Work item: With pictures removed, output every record below exactly as written.

Material shown:
_____
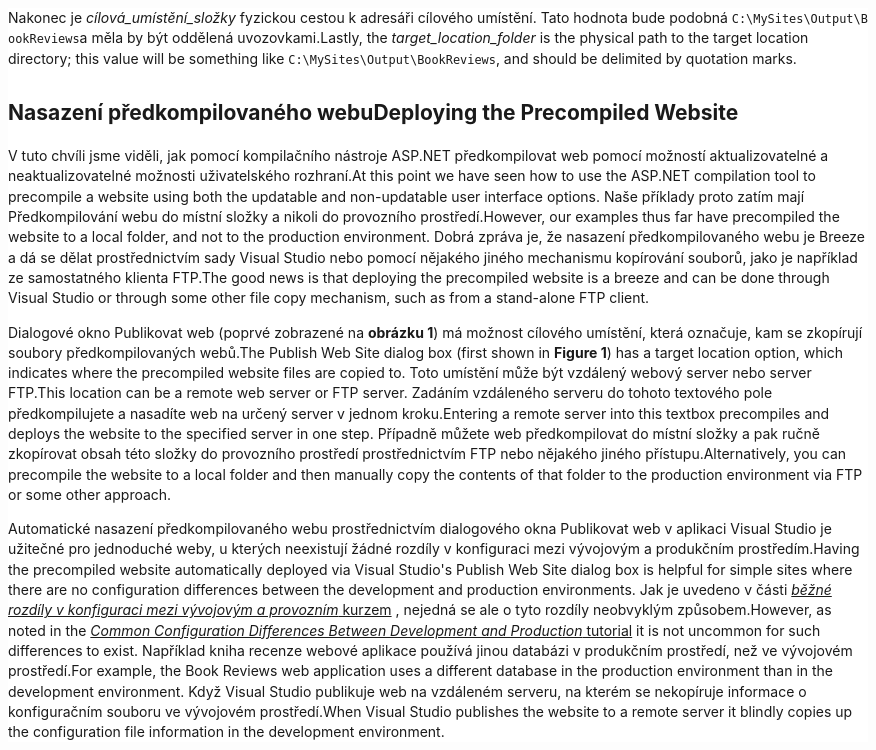 <span data-ttu-id="ae2e6-245">Nakonec je *cílová\_umístění\_složky* fyzickou cestou k adresáři cílového umístění. Tato hodnota bude podobná `C:\MySites\Output\BookReviews`a měla by být oddělená uvozovkami.</span><span class="sxs-lookup"><span data-stu-id="ae2e6-245">Lastly, the *target\_location\_folder* is the physical path to the target location directory; this value will be something like `C:\MySites\Output\BookReviews`, and should be delimited by quotation marks.</span></span>

## <a name="deploying-the-precompiled-website"></a><span data-ttu-id="ae2e6-246">Nasazení předkompilovaného webu</span><span class="sxs-lookup"><span data-stu-id="ae2e6-246">Deploying the Precompiled Website</span></span>

<span data-ttu-id="ae2e6-247">V tuto chvíli jsme viděli, jak pomocí kompilačního nástroje ASP.NET předkompilovat web pomocí možností aktualizovatelné a neaktualizovatelné možnosti uživatelského rozhraní.</span><span class="sxs-lookup"><span data-stu-id="ae2e6-247">At this point we have seen how to use the ASP.NET compilation tool to precompile a website using both the updatable and non-updatable user interface options.</span></span> <span data-ttu-id="ae2e6-248">Naše příklady proto zatím mají Předkompilování webu do místní složky a nikoli do provozního prostředí.</span><span class="sxs-lookup"><span data-stu-id="ae2e6-248">However, our examples thus far have precompiled the website to a local folder, and not to the production environment.</span></span> <span data-ttu-id="ae2e6-249">Dobrá zpráva je, že nasazení předkompilovaného webu je Breeze a dá se dělat prostřednictvím sady Visual Studio nebo pomocí nějakého jiného mechanismu kopírování souborů, jako je například ze samostatného klienta FTP.</span><span class="sxs-lookup"><span data-stu-id="ae2e6-249">The good news is that deploying the precompiled website is a breeze and can be done through Visual Studio or through some other file copy mechanism, such as from a stand-alone FTP client.</span></span>

<span data-ttu-id="ae2e6-250">Dialogové okno Publikovat web (poprvé zobrazené na **obrázku 1**) má možnost cílového umístění, která označuje, kam se zkopírují soubory předkompilovaných webů.</span><span class="sxs-lookup"><span data-stu-id="ae2e6-250">The Publish Web Site dialog box (first shown in **Figure 1**) has a target location option, which indicates where the precompiled website files are copied to.</span></span> <span data-ttu-id="ae2e6-251">Toto umístění může být vzdálený webový server nebo server FTP.</span><span class="sxs-lookup"><span data-stu-id="ae2e6-251">This location can be a remote web server or FTP server.</span></span> <span data-ttu-id="ae2e6-252">Zadáním vzdáleného serveru do tohoto textového pole předkompilujete a nasadíte web na určený server v jednom kroku.</span><span class="sxs-lookup"><span data-stu-id="ae2e6-252">Entering a remote server into this textbox precompiles and deploys the website to the specified server in one step.</span></span> <span data-ttu-id="ae2e6-253">Případně můžete web předkompilovat do místní složky a pak ručně zkopírovat obsah této složky do provozního prostředí prostřednictvím FTP nebo nějakého jiného přístupu.</span><span class="sxs-lookup"><span data-stu-id="ae2e6-253">Alternatively, you can precompile the website to a local folder and then manually copy the contents of that folder to the production environment via FTP or some other approach.</span></span>

<span data-ttu-id="ae2e6-254">Automatické nasazení předkompilovaného webu prostřednictvím dialogového okna Publikovat web v aplikaci Visual Studio je užitečné pro jednoduché weby, u kterých neexistují žádné rozdíly v konfiguraci mezi vývojovým a produkčním prostředím.</span><span class="sxs-lookup"><span data-stu-id="ae2e6-254">Having the precompiled website automatically deployed via Visual Studio's Publish Web Site dialog box is helpful for simple sites where there are no configuration differences between the development and production environments.</span></span> <span data-ttu-id="ae2e6-255">Jak je uvedeno v části [ *běžné rozdíly v konfiguraci mezi vývojovým a provozním* kurzem](common-configuration-differences-between-development-and-production-vb.md) , nejedná se ale o tyto rozdíly neobvyklým způsobem.</span><span class="sxs-lookup"><span data-stu-id="ae2e6-255">However, as noted in the [*Common Configuration Differences Between Development and Production* tutorial](common-configuration-differences-between-development-and-production-vb.md) it is not uncommon for such differences to exist.</span></span> <span data-ttu-id="ae2e6-256">Například kniha recenze webové aplikace používá jinou databázi v produkčním prostředí, než ve vývojovém prostředí.</span><span class="sxs-lookup"><span data-stu-id="ae2e6-256">For example, the Book Reviews web application uses a different database in the production environment than in the development environment.</span></span> <span data-ttu-id="ae2e6-257">Když Visual Studio publikuje web na vzdáleném serveru, na kterém se nekopíruje informace o konfiguračním souboru ve vývojovém prostředí.</span><span class="sxs-lookup"><span data-stu-id="ae2e6-257">When Visual Studio publishes the website to a remote server it blindly copies up the configuration file information in the development environment.</span></span>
_____
Output for this exercise:
 <span data-ttu-id="ae2e6-245">Nakonec je *cílová\_umístění\_složky* fyzickou cestou k adresáři cílového umístění. Tato hodnota bude podobná `C:\MySites\Output\BookReviews`a měla by být oddělená uvozovkami.</span><span class="sxs-lookup"><span data-stu-id="ae2e6-245">Lastly, the *target\_location\_folder* is the physical path to the target location directory; this value will be something like `C:\MySites\Output\BookReviews`, and should be delimited by quotation marks.</span></span>

## <a name="deploying-the-precompiled-website"></a><span data-ttu-id="ae2e6-246">Nasazení předkompilovaného webu</span><span class="sxs-lookup"><span data-stu-id="ae2e6-246">Deploying the Precompiled Website</span></span>

<span data-ttu-id="ae2e6-247">V tuto chvíli jsme viděli, jak pomocí kompilačního nástroje ASP.NET předkompilovat web pomocí možností aktualizovatelné a neaktualizovatelné možnosti uživatelského rozhraní.</span><span class="sxs-lookup"><span data-stu-id="ae2e6-247">At this point we have seen how to use the ASP.NET compilation tool to precompile a website using both the updatable and non-updatable user interface options.</span></span> <span data-ttu-id="ae2e6-248">Naše příklady proto zatím mají Předkompilování webu do místní složky a nikoli do provozního prostředí.</span><span class="sxs-lookup"><span data-stu-id="ae2e6-248">However, our examples thus far have precompiled the website to a local folder, and not to the production environment.</span></span> <span data-ttu-id="ae2e6-249">Dobrá zpráva je, že nasazení předkompilovaného webu je Breeze a dá se dělat prostřednictvím sady Visual Studio nebo pomocí nějakého jiného mechanismu kopírování souborů, jako je například ze samostatného klienta FTP.</span><span class="sxs-lookup"><span data-stu-id="ae2e6-249">The good news is that deploying the precompiled website is a breeze and can be done through Visual Studio or through some other file copy mechanism, such as from a stand-alone FTP client.</span></span>

<span data-ttu-id="ae2e6-250">Dialogové okno Publikovat web (poprvé zobrazené na **obrázku 1**) má možnost cílového umístění, která označuje, kam se zkopírují soubory předkompilovaných webů.</span><span class="sxs-lookup"><span data-stu-id="ae2e6-250">The Publish Web Site dialog box (first shown in **Figure 1**) has a target location option, which indicates where the precompiled website files are copied to.</span></span> <span data-ttu-id="ae2e6-251">Toto umístění může být vzdálený webový server nebo server FTP.</span><span class="sxs-lookup"><span data-stu-id="ae2e6-251">This location can be a remote web server or FTP server.</span></span> <span data-ttu-id="ae2e6-252">Zadáním vzdáleného serveru do tohoto textového pole předkompilujete a nasadíte web na určený server v jednom kroku.</span><span class="sxs-lookup"><span data-stu-id="ae2e6-252">Entering a remote server into this textbox precompiles and deploys the website to the specified server in one step.</span></span> <span data-ttu-id="ae2e6-253">Případně můžete web předkompilovat do místní složky a pak ručně zkopírovat obsah této složky do provozního prostředí prostřednictvím FTP nebo nějakého jiného přístupu.</span><span class="sxs-lookup"><span data-stu-id="ae2e6-253">Alternatively, you can precompile the website to a local folder and then manually copy the contents of that folder to the production environment via FTP or some other approach.</span></span>

<span data-ttu-id="ae2e6-254">Automatické nasazení předkompilovaného webu prostřednictvím dialogového okna Publikovat web v aplikaci Visual Studio je užitečné pro jednoduché weby, u kterých neexistují žádné rozdíly v konfiguraci mezi vývojovým a produkčním prostředím.</span><span class="sxs-lookup"><span data-stu-id="ae2e6-254">Having the precompiled website automatically deployed via Visual Studio's Publish Web Site dialog box is helpful for simple sites where there are no configuration differences between the development and production environments.</span></span> <span data-ttu-id="ae2e6-255">Jak je uvedeno v části [ *běžné rozdíly v konfiguraci mezi vývojovým a provozním* kurzem](common-configuration-differences-between-development-and-production-vb.md) , nejedná se ale o tyto rozdíly neobvyklým způsobem.</span><span class="sxs-lookup"><span data-stu-id="ae2e6-255">However, as noted in the [*Common Configuration Differences Between Development and Production* tutorial](common-configuration-differences-between-development-and-production-vb.md) it is not uncommon for such differences to exist.</span></span> <span data-ttu-id="ae2e6-256">Například kniha recenze webové aplikace používá jinou databázi v produkčním prostředí, než ve vývojovém prostředí.</span><span class="sxs-lookup"><span data-stu-id="ae2e6-256">For example, the Book Reviews web application uses a different database in the production environment than in the development environment.</span></span> <span data-ttu-id="ae2e6-257">Když Visual Studio publikuje web na vzdáleném serveru, na kterém se nekopíruje informace o konfiguračním souboru ve vývojovém prostředí.</span><span class="sxs-lookup"><span data-stu-id="ae2e6-257">When Visual Studio publishes the website to a remote server it blindly copies up the configuration file information in the development environment.</span></span>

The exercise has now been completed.